EXERCISE INSTRUCTIONS » This calls for a verbatim copy of all the data, with no images carried over.

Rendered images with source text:

++++

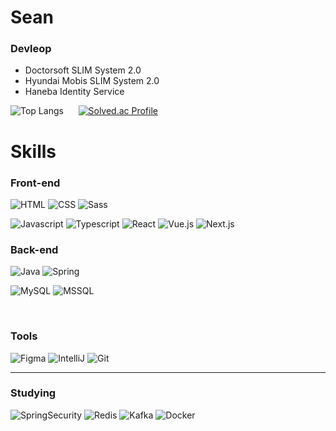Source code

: # Sean

### Devleop
 - Doctorsoft SLIM System 2.0  
 - Hyundai Mobis SLIM System 2.0 
 - Haneba Identity Service

![Top Langs](https://github-readme-stats.vercel.app/api/top-langs/?username=SeungwonRyu&layout=compact&theme=onedark) &nbsp;&nbsp;&nbsp;&nbsp;
[![Solved.ac Profile](http://mazassumnida.wtf/api/v2/generate_badge?boj=mikeryu98)](https://solved.ac/mikeryu98/)


# Skills

### Front-end 

![HTML](https://img.shields.io/badge/HTML5-e34f26?style=flat&logo=HTML5&logoColor=white)
![CSS](https://img.shields.io/badge/CSS3-1572b6?style=flat&logo=CSS3&logoColor=white)
![Sass](https://img.shields.io/badge/Sass-cc6699?style=flat&logo=Sass&logoColor=white)

![Javascript](https://img.shields.io/badge/Javascript-f7df1e.svg?&style=flat&logo=Javascript&logoColor=black)
![Typescript](https://img.shields.io/badge/TypeScript-3178C6?style=flat&logo=TypeScript&logoColor=white)
![React](https://img.shields.io/badge/React-61dafb?style=flat&logo=React&logoColor=black)
![Vue.js](https://img.shields.io/badge/Vue.js-4fc08d?style=flat&logo=Vue.js&logoColor=white")
![Next.js](https://img.shields.io/badge/Next.js-000000?style=flat&logo=Next.js&logoColor=white")

### Back-end

![Java](https://img.shields.io/badge/Java-007396.svg?&style=flat&logo=Java&logoColor=white)
![Spring](https://img.shields.io/badge/Spring-6db33f.svg?&style=flat&logo=Spring&logoColor=white)

![MySQL](https://img.shields.io/badge/MySQL-4479a1?style=flat&logo=MySQL&logoColor=black")
![MSSQL](https://img.shields.io/badge/Microsoft%20SQL%20Server-cc2927?style=flat&logo=Microsoft%20SQL%20Server&logoColor=white")

<br>

### Tools

![Figma](https://img.shields.io/badge/Figma-f24e1e.svg?&style=flat&logo=Figma&logoColor=white)
![IntelliJ](https://img.shields.io/badge/IntelliJ%20IDEA-000000.svg?&style=flat&logo=IntelliJ%20IDEA&logoColor=white)
![Git](https://img.shields.io/badge/Git-f05032.svg?&style=flat&logo=Git&logoColor=white)

----------------------------------------------------------------

### Studying

![SpringSecurity](https://img.shields.io/badge/Spring%20Security-6db33f.svg?&style=flat&logo=Spring%20Security&logoColor=white)
![Redis](https://img.shields.io/badge/Redis-dc382d.svg?&style=flat&logo=Redis&logoColor=white)
![Kafka](https://img.shields.io/badge/Apache%20Kafka-231f20.svg?&style=flat&logo=Apache%20Kafka&logoColor=white)
![Docker](https://img.shields.io/badge/Docker-2496ed.svg?&style=flat&logo=Docker&logoColor=white)
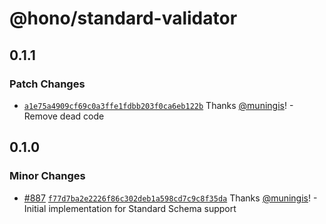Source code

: # @hono/standard-validator

## 0.1.1

### Patch Changes

- [`a1e75a4909cf69c0a3ffe1fdbb203f0ca6eb122b`](https://github.com/honojs/middleware/commit/a1e75a4909cf69c0a3ffe1fdbb203f0ca6eb122b) Thanks [@muningis](https://github.com/muningis)! - Remove dead code

## 0.1.0

### Minor Changes

- [#887](https://github.com/honojs/middleware/pull/887) [`f77d7ba2e2226f86c302deb1a598cd7c9c8f35da`](https://github.com/honojs/middleware/commit/f77d7ba2e2226f86c302deb1a598cd7c9c8f35da) Thanks [@muningis](https://github.com/muningis)! - Initial implementation for Standard Schema support
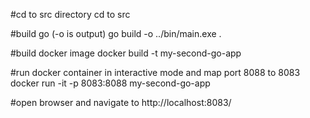 #cd to src directory
cd to src

#build go (-o is output)
go build -o ../bin/main.exe .

#build docker image
docker build -t my-second-go-app

#run docker container in interactive mode and map port 8088 to 8083
docker run -it -p 8083:8088 my-second-go-app

#open browser and navigate to http://localhost:8083/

++++

WRITTEN ANSWER »
Source code

: # Sean

### Devleop
 - Doctorsoft SLIM System 2.0  
 - Hyundai Mobis SLIM System 2.0 
 - Haneba Identity Service

![Top Langs](https://github-readme-stats.vercel.app/api/top-langs/?username=SeungwonRyu&layout=compact&theme=onedark) &nbsp;&nbsp;&nbsp;&nbsp;
[![Solved.ac Profile](http://mazassumnida.wtf/api/v2/generate_badge?boj=mikeryu98)](https://solved.ac/mikeryu98/)


# Skills

### Front-end 

![HTML](https://img.shields.io/badge/HTML5-e34f26?style=flat&logo=HTML5&logoColor=white)
![CSS](https://img.shields.io/badge/CSS3-1572b6?style=flat&logo=CSS3&logoColor=white)
![Sass](https://img.shields.io/badge/Sass-cc6699?style=flat&logo=Sass&logoColor=white)

![Javascript](https://img.shields.io/badge/Javascript-f7df1e.svg?&style=flat&logo=Javascript&logoColor=black)
![Typescript](https://img.shields.io/badge/TypeScript-3178C6?style=flat&logo=TypeScript&logoColor=white)
![React](https://img.shields.io/badge/React-61dafb?style=flat&logo=React&logoColor=black)
![Vue.js](https://img.shields.io/badge/Vue.js-4fc08d?style=flat&logo=Vue.js&logoColor=white")
![Next.js](https://img.shields.io/badge/Next.js-000000?style=flat&logo=Next.js&logoColor=white")

### Back-end

![Java](https://img.shields.io/badge/Java-007396.svg?&style=flat&logo=Java&logoColor=white)
![Spring](https://img.shields.io/badge/Spring-6db33f.svg?&style=flat&logo=Spring&logoColor=white)

![MySQL](https://img.shields.io/badge/MySQL-4479a1?style=flat&logo=MySQL&logoColor=black")
![MSSQL](https://img.shields.io/badge/Microsoft%20SQL%20Server-cc2927?style=flat&logo=Microsoft%20SQL%20Server&logoColor=white")

<br>

### Tools

![Figma](https://img.shields.io/badge/Figma-f24e1e.svg?&style=flat&logo=Figma&logoColor=white)
![IntelliJ](https://img.shields.io/badge/IntelliJ%20IDEA-000000.svg?&style=flat&logo=IntelliJ%20IDEA&logoColor=white)
![Git](https://img.shields.io/badge/Git-f05032.svg?&style=flat&logo=Git&logoColor=white)

----------------------------------------------------------------

### Studying

![SpringSecurity](https://img.shields.io/badge/Spring%20Security-6db33f.svg?&style=flat&logo=Spring%20Security&logoColor=white)
![Redis](https://img.shields.io/badge/Redis-dc382d.svg?&style=flat&logo=Redis&logoColor=white)
![Kafka](https://img.shields.io/badge/Apache%20Kafka-231f20.svg?&style=flat&logo=Apache%20Kafka&logoColor=white)
![Docker](https://img.shields.io/badge/Docker-2496ed.svg?&style=flat&logo=Docker&logoColor=white)
Source code

: # @hono/standard-validator

## 0.1.1

### Patch Changes

- [`a1e75a4909cf69c0a3ffe1fdbb203f0ca6eb122b`](https://github.com/honojs/middleware/commit/a1e75a4909cf69c0a3ffe1fdbb203f0ca6eb122b) Thanks [@muningis](https://github.com/muningis)! - Remove dead code

## 0.1.0

### Minor Changes

- [#887](https://github.com/honojs/middleware/pull/887) [`f77d7ba2e2226f86c302deb1a598cd7c9c8f35da`](https://github.com/honojs/middleware/commit/f77d7ba2e2226f86c302deb1a598cd7c9c8f35da) Thanks [@muningis](https://github.com/muningis)! - Initial implementation for Standard Schema support
 #cd to src directory
cd to src

#build go (-o is output)
go build -o ../bin/main.exe .

#build docker image
docker build -t my-second-go-app

#run docker container in interactive mode and map port 8088 to 8083
docker run -it -p 8083:8088 my-second-go-app

#open browser and navigate to http://localhost:8083/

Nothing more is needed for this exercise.